YOUR GOAL
In the data below, locate each line with the word "https" and list it.

[Records excerpted from a collection]
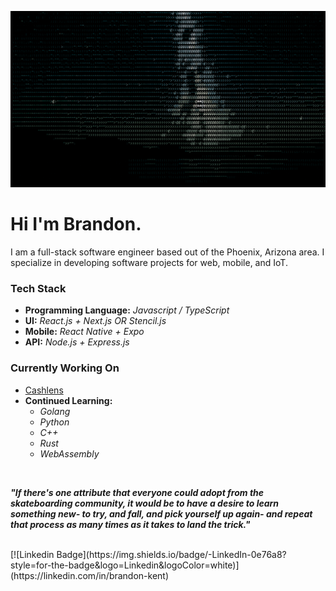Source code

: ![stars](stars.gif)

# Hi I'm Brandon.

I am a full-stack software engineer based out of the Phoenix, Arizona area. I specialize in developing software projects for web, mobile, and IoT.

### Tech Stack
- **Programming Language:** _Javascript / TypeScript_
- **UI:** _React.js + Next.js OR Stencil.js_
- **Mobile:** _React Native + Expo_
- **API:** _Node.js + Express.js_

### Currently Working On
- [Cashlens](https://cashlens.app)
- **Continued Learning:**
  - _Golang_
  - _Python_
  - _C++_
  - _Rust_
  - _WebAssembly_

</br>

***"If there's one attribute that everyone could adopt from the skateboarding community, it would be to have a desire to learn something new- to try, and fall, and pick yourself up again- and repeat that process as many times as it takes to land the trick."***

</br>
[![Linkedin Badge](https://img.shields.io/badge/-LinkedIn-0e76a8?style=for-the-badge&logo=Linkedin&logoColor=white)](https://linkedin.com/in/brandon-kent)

WRITTEN SOLUTION
- [Cashlens](https://cashlens.app)
[![Linkedin Badge](https://img.shields.io/badge/-LinkedIn-0e76a8?style=for-the-badge&logo=Linkedin&logoColor=white)](https://linkedin.com/in/brandon-kent)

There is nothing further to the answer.